### YOUR TASK
Could you return the data below exactly as it appears?

(Recorded data)
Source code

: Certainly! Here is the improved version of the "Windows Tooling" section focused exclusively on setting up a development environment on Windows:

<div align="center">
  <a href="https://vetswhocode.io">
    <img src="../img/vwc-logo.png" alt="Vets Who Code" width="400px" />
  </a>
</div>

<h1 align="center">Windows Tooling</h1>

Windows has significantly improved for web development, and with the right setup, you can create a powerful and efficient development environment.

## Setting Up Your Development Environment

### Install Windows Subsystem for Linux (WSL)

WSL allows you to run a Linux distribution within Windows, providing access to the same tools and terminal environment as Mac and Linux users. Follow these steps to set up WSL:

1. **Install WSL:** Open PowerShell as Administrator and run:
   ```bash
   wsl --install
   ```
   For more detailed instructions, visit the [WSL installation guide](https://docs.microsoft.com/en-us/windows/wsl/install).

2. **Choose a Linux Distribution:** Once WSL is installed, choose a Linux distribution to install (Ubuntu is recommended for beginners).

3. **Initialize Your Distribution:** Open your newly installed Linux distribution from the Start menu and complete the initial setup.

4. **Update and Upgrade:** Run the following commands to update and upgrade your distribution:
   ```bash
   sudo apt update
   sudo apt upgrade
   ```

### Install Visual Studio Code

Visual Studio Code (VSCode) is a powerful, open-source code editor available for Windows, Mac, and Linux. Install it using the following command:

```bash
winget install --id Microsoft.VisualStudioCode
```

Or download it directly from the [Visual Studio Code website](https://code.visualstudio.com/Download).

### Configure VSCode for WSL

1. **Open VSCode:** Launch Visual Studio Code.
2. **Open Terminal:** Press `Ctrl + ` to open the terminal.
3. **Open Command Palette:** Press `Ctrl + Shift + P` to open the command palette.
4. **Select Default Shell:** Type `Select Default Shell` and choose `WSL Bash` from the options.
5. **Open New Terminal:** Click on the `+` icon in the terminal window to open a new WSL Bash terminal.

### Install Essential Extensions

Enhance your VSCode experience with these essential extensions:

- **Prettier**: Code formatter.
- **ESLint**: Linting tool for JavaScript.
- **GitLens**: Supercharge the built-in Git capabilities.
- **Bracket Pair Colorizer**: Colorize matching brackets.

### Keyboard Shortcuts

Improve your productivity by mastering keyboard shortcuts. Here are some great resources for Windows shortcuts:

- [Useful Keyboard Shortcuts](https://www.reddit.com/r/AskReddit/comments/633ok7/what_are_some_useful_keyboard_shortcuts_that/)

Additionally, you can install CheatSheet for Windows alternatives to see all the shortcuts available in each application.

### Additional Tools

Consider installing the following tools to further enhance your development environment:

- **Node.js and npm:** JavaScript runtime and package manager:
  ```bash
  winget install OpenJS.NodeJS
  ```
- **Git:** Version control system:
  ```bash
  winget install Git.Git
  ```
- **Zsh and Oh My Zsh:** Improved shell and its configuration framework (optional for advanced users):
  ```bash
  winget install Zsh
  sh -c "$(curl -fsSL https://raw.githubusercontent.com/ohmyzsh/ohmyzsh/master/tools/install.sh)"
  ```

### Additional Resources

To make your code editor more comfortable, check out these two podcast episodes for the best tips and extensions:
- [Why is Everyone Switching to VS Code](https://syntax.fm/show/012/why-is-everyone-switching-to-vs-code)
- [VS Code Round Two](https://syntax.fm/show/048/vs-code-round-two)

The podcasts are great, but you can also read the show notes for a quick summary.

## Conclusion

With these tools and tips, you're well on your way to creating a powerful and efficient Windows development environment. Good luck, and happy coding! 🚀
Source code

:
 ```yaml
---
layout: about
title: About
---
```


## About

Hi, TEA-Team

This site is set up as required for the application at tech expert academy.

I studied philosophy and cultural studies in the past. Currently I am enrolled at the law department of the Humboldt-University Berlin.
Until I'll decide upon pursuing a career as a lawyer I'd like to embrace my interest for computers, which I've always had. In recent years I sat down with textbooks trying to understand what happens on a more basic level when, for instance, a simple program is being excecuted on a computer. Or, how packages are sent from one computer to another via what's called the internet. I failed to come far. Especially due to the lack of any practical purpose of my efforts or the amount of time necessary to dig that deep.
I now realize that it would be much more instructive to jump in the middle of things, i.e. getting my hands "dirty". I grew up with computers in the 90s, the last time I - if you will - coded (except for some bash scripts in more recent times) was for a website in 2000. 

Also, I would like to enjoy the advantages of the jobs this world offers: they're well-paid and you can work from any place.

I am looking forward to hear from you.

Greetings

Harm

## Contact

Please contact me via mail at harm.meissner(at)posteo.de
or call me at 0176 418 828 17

### EXERCISE SOLUTION
Source code

: Certainly! Here is the improved version of the "Windows Tooling" section focused exclusively on setting up a development environment on Windows:

<div align="center">
  <a href="https://vetswhocode.io">
    <img src="../img/vwc-logo.png" alt="Vets Who Code" width="400px" />
  </a>
</div>

<h1 align="center">Windows Tooling</h1>

Windows has significantly improved for web development, and with the right setup, you can create a powerful and efficient development environment.

## Setting Up Your Development Environment

### Install Windows Subsystem for Linux (WSL)

WSL allows you to run a Linux distribution within Windows, providing access to the same tools and terminal environment as Mac and Linux users. Follow these steps to set up WSL:

1. **Install WSL:** Open PowerShell as Administrator and run:
   ```bash
   wsl --install
   ```
   For more detailed instructions, visit the [WSL installation guide](https://docs.microsoft.com/en-us/windows/wsl/install).

2. **Choose a Linux Distribution:** Once WSL is installed, choose a Linux distribution to install (Ubuntu is recommended for beginners).

3. **Initialize Your Distribution:** Open your newly installed Linux distribution from the Start menu and complete the initial setup.

4. **Update and Upgrade:** Run the following commands to update and upgrade your distribution:
   ```bash
   sudo apt update
   sudo apt upgrade
   ```

### Install Visual Studio Code

Visual Studio Code (VSCode) is a powerful, open-source code editor available for Windows, Mac, and Linux. Install it using the following command:

```bash
winget install --id Microsoft.VisualStudioCode
```

Or download it directly from the [Visual Studio Code website](https://code.visualstudio.com/Download).

### Configure VSCode for WSL

1. **Open VSCode:** Launch Visual Studio Code.
2. **Open Terminal:** Press `Ctrl + ` to open the terminal.
3. **Open Command Palette:** Press `Ctrl + Shift + P` to open the command palette.
4. **Select Default Shell:** Type `Select Default Shell` and choose `WSL Bash` from the options.
5. **Open New Terminal:** Click on the `+` icon in the terminal window to open a new WSL Bash terminal.

### Install Essential Extensions

Enhance your VSCode experience with these essential extensions:

- **Prettier**: Code formatter.
- **ESLint**: Linting tool for JavaScript.
- **GitLens**: Supercharge the built-in Git capabilities.
- **Bracket Pair Colorizer**: Colorize matching brackets.

### Keyboard Shortcuts

Improve your productivity by mastering keyboard shortcuts. Here are some great resources for Windows shortcuts:

- [Useful Keyboard Shortcuts](https://www.reddit.com/r/AskReddit/comments/633ok7/what_are_some_useful_keyboard_shortcuts_that/)

Additionally, you can install CheatSheet for Windows alternatives to see all the shortcuts available in each application.

### Additional Tools

Consider installing the following tools to further enhance your development environment:

- **Node.js and npm:** JavaScript runtime and package manager:
  ```bash
  winget install OpenJS.NodeJS
  ```
- **Git:** Version control system:
  ```bash
  winget install Git.Git
  ```
- **Zsh and Oh My Zsh:** Improved shell and its configuration framework (optional for advanced users):
  ```bash
  winget install Zsh
  sh -c "$(curl -fsSL https://raw.githubusercontent.com/ohmyzsh/ohmyzsh/master/tools/install.sh)"
  ```

### Additional Resources

To make your code editor more comfortable, check out these two podcast episodes for the best tips and extensions:
- [Why is Everyone Switching to VS Code](https://syntax.fm/show/012/why-is-everyone-switching-to-vs-code)
- [VS Code Round Two](https://syntax.fm/show/048/vs-code-round-two)

The podcasts are great, but you can also read the show notes for a quick summary.

## Conclusion

With these tools and tips, you're well on your way to creating a powerful and efficient Windows development environment. Good luck, and happy coding! 🚀
Source code

:
 ```yaml
---
layout: about
title: About
---
```


## About

Hi, TEA-Team

This site is set up as required for the application at tech expert academy.

I studied philosophy and cultural studies in the past. Currently I am enrolled at the law department of the Humboldt-University Berlin.
Until I'll decide upon pursuing a career as a lawyer I'd like to embrace my interest for computers, which I've always had. In recent years I sat down with textbooks trying to understand what happens on a more basic level when, for instance, a simple program is being excecuted on a computer. Or, how packages are sent from one computer to another via what's called the internet. I failed to come far. Especially due to the lack of any practical purpose of my efforts or the amount of time necessary to dig that deep.
I now realize that it would be much more instructive to jump in the middle of things, i.e. getting my hands "dirty". I grew up with computers in the 90s, the last time I - if you will - coded (except for some bash scripts in more recent times) was for a website in 2000. 

Also, I would like to enjoy the advantages of the jobs this world offers: they're well-paid and you can work from any place.

I am looking forward to hear from you.

Greetings

Harm

## Contact

Please contact me via mail at harm.meissner(at)posteo.de
or call me at 0176 418 828 17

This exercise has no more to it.